Porównując płace na najwyższych stanowiskach, firm poszukujących menedżerów najwyższego szczebla nie interesują rynkowe średnie, ale to, kto płaci najwięcej. – Średnia pensja jest dla średniego prezesa. A firmy chcą mieć bardzo dobrych prezesów i są gotowe dużo im płacić – obserwuje Zbigniew Dudziński.
Dla najlepiej opłacanych prezesów i dyrektorów generalnych oznacza to podwyżki rocznych wynagrodzeń idące w dziesiątki tysięcy złotych. Dotyczy to zwłaszcza dużych spółek giełdowych.
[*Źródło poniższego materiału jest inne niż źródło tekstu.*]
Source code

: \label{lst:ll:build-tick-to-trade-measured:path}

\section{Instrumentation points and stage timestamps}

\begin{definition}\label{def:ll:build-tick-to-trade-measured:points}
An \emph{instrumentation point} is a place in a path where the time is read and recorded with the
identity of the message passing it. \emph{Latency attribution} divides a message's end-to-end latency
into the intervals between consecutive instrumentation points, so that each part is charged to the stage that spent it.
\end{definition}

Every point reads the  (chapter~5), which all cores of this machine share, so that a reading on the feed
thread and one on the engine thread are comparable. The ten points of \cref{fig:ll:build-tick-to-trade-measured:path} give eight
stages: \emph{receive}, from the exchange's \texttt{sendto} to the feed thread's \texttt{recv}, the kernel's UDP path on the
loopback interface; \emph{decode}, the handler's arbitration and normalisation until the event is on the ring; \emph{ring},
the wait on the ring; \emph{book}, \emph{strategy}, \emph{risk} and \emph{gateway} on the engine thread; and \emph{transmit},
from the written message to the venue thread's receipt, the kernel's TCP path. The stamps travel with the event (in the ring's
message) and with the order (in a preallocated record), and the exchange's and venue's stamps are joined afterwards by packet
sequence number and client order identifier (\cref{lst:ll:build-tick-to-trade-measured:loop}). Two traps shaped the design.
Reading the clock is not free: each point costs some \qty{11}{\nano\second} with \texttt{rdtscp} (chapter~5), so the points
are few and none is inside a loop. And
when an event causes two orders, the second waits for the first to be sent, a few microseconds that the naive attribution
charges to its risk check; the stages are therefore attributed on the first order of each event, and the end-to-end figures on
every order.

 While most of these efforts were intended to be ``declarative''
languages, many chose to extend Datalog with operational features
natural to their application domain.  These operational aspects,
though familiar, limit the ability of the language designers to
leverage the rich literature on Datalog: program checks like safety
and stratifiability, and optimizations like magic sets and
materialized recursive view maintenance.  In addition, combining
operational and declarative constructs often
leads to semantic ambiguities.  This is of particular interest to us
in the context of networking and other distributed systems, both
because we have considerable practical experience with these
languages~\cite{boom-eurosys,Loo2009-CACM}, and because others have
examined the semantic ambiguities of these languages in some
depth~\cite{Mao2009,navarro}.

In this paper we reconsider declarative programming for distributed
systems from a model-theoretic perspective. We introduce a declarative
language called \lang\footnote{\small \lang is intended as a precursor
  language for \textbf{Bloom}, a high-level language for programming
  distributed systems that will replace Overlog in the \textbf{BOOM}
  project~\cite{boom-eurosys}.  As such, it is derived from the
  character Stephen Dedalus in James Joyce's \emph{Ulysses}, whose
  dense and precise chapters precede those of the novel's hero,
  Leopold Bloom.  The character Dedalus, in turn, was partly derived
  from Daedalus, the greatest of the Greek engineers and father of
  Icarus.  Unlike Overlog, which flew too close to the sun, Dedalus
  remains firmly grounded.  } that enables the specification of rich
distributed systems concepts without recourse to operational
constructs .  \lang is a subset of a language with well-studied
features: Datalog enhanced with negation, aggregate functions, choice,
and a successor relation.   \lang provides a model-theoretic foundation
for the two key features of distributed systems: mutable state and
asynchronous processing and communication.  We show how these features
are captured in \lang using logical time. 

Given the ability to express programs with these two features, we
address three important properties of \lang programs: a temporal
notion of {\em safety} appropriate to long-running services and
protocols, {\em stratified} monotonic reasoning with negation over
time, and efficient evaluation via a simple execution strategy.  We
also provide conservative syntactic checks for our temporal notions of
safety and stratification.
Dane o ich ubiegłorocznych zarobkach będą dostępne dopiero w publikowanych w kwietniu raportach rocznych. Jednak już teraz można stwierdzić, że podobnie jak w poprzednich latach dobre wyniki spółek z pewnością przełożą się na wzrost płac ich szefów. Tak było w 2006 roku, gdy prezesi giełdowych spółek zarabiali średnio 930 tys. zł, o 10 proc. więcej niż rok wcześniej. Podobny wzrost w 2007 r. oznacza, że pensje giełdowych prezesów przekroczą średnio milion złotych. Rekordzista z 2006 r. Janusz Filipiak, szef ComArchu, zainkasował 4,7 mln zł, a Sławomir Lachowski, prezes BRE Banku, dzięki wysokiej premii za wyniki zarobił 3,6 mln zł.